Their spectacles that portrayed the future particularly impressed a 12-year-old scamp like me, who watched the video for the stadium-techno hit, 3AM Eternal about twice a day on MTV. In the video, images of London streets soaked in melted neons, acid rain, and bleary-eyed drivers were contrasted with a concert of soul singers dressed in occult-style robes and a rapper leading the cry for a spiritual rise out of the mire. It was an exotic sight during the days when it seemed only hackers and affluent families used the then-mystical Internet.

But the KLF’s core members Jimmy Cauty and Bill Drummond chose death, a spectacular one.

They performed a sloppy and apathetic death-metal rendition of “3AM Eternal” at the 1992 Brit Awards where Drummond later accepted an award and then pulled out na M-16 to fire blanks at the unsuspecting audience.

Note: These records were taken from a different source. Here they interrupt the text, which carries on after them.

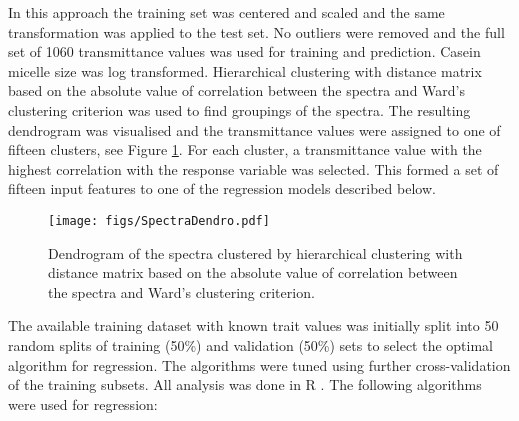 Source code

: 

In this approach the training set was centered and scaled and the same transformation was applied to the test set. 
No outliers were removed and the full set of 1060 transmittance values was used for training and prediction. Casein micelle size was log transformed. Hierarchical clustering with distance matrix based on the absolute value of correlation between the spectra and Ward's clustering criterion was used to find groupings of the spectra. The resulting dendrogram was visualised and the transmittance values were assigned to one of fifteen clusters, see Figure \ref{fig:spectradendro}. For each cluster, a transmittance value with the highest correlation with the response variable was selected.  This formed a set of fifteen input features to one of the regression models described below. 

\begin{figure}
    \centering
    \texttt{[image: figs/SpectraDendro.pdf]}
    \caption{Dendrogram of the spectra clustered by hierarchical clustering with distance matrix based on the absolute value of correlation between the spectra and Ward's clustering criterion.}
    \label{fig:spectradendro}
\end{figure}

The available training dataset with known trait values was initially split into 50 random splits of training (50\%) and validation (50\%) sets to select the optimal algorithm for regression. The algorithms were tuned using further cross-validation of the training subsets. 
All analysis was done in R \citep{R}. 
The following algorithms were used for regression:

The group later discarded a sheep carcass outside the post-ceremony party. Attached to the creature was a note that read, “I died for ewe. Bon appetit.” The KLF then broke up, and in 1994 while acting in the capacity as the “K Foundation,” they filmed themselves shoving what appeared to be a million pounds into a furnace. The quid was the fortune they had left after taxes and expenses. These pop stars then supposedly earned the right to claim they didn’t “sell out” to the corporate record industry. “Was it Art? Was It A Political Statement? Was it Bullocks?” read a KLF advert. The audience wasn’t amused when they defended themselves on a Scottish talk show. Drummond said that publicly destroying cash was “more interesting” than donating it to charity. Cauty mentioned that he discovers new reasons for justifying the act everyday, a recent one was that his group just wasn’t talented enough to compete with Michael Jackson.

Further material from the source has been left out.